Now the really fun part! I love painting endless ocean skies!
I'm using ultramarine blue mixed with nickel azo yellow and ultramarine pink to mute it a little. I want a very grayed base for the cloud shadows. Into that base I'm dashing bits of the three colors and cobalt teal. This part of the painting, work fast!
When I'm almost done with the wash I blur a few harsh edges on the clouds. Big fluffy clouds do have very defined edges, but they also have edges that disappear. A little blurring goes a long way!
Artist TipsPaint twice as dark as you think you need. It will dry lighter!
Painting Demonstration 4
Notice how much lighter the sky has dried. Know what your pigments will look like when they're dry!
I start working with the rocks a little more. I want strong darks all around the waterline.
Painting Demonstration 5
Since I have the sky almost finished and some darks in the rocks, it's time to paint the lighthouse detail! If I had started the lighthouse detail before I'd painted the base for the rest of the painting then the values would have been off.
Since the building is white, I start with a warm nickel azo yellow glow for the shadows. While that's still damp, I start defining the doors and trim with cobalt teal and nickel azo yellow. I paint the entire windows, not trying to do just the trimwork.
I paint the lighthouse top with pthalo blue and burnt sienna. Notice how I pulled a little color off the black reflection with a rag. It just shows the blue sky color underneath - perfect for a reflection!
I kept the white of the paper for the glass reflection. If you can't do that, just use white gouache.
Painting Demonstration 6
Now for a little darker trimwork and the darks of the windows. I do these with a tiny rigger brush.
The bright cadmium red of the roof is tricky. It absolutely stands out against the sky. It's supposed to! But leave a few holes in it so it flows better with the rest of the painting.
Painting Demonstration 7
I needed to darken the highlights on the rocks so they set off the lighthouse. A lot of dry brush on the rocks in multiple passes gives them a subtle texture.
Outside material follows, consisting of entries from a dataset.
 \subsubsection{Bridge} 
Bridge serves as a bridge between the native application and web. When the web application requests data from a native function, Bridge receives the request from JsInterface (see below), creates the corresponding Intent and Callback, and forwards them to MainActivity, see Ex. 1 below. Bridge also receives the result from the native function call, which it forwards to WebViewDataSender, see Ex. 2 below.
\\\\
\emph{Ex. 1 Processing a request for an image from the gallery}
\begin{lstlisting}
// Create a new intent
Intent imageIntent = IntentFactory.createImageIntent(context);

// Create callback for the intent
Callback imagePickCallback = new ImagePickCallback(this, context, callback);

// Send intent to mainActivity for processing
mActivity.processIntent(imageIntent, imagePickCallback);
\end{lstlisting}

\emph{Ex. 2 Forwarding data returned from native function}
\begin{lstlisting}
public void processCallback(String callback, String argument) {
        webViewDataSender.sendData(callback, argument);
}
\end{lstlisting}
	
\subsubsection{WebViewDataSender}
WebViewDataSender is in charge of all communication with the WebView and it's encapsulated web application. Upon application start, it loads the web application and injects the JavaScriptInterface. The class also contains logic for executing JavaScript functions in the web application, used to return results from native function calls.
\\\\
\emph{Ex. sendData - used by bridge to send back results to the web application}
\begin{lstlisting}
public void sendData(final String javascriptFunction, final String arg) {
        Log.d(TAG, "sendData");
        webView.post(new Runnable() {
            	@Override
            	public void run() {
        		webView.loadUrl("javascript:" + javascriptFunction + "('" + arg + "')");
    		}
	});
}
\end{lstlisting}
I use the same green and yellows as the lighthouse trim to lightly paint the far islands. This little touch gives a sense of depth to far ocean horizon.
I softened the left edge of the red roof a little with a wet rag. It was distracting from the actual lighthouse.
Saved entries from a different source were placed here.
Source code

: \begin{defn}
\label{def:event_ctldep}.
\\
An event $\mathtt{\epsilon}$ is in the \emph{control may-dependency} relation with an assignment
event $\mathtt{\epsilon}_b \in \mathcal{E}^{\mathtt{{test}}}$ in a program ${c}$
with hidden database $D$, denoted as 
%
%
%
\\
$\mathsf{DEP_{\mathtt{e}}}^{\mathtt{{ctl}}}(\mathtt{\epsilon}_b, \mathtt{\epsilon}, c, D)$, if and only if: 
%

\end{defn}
I'm happy with this classic view of Portland Head Lighthouse. My lovely mother-in-law has already claimed the painting (she loves lighthouses even more than I do) so it's even a Christmas present. Very appropriate for Christmas with green and red, I think.
I have 2 more views I want to paint of Portland Head Lighthouse - at the moment. It's such a dramatic and iconic piece of America, that I'll probably paint a lot more than that over my lifetime. I really can't wait until the boys are old enough for me to safely sketch on location there again! Sometime next year I'll paint the next view of the lighthouse for you.
My fingers really are itching to start, but I think for painting lessons, it's better to mix up the subject matter a bit. So many artists get stuck painting just one subject - or different subjects exactly the same!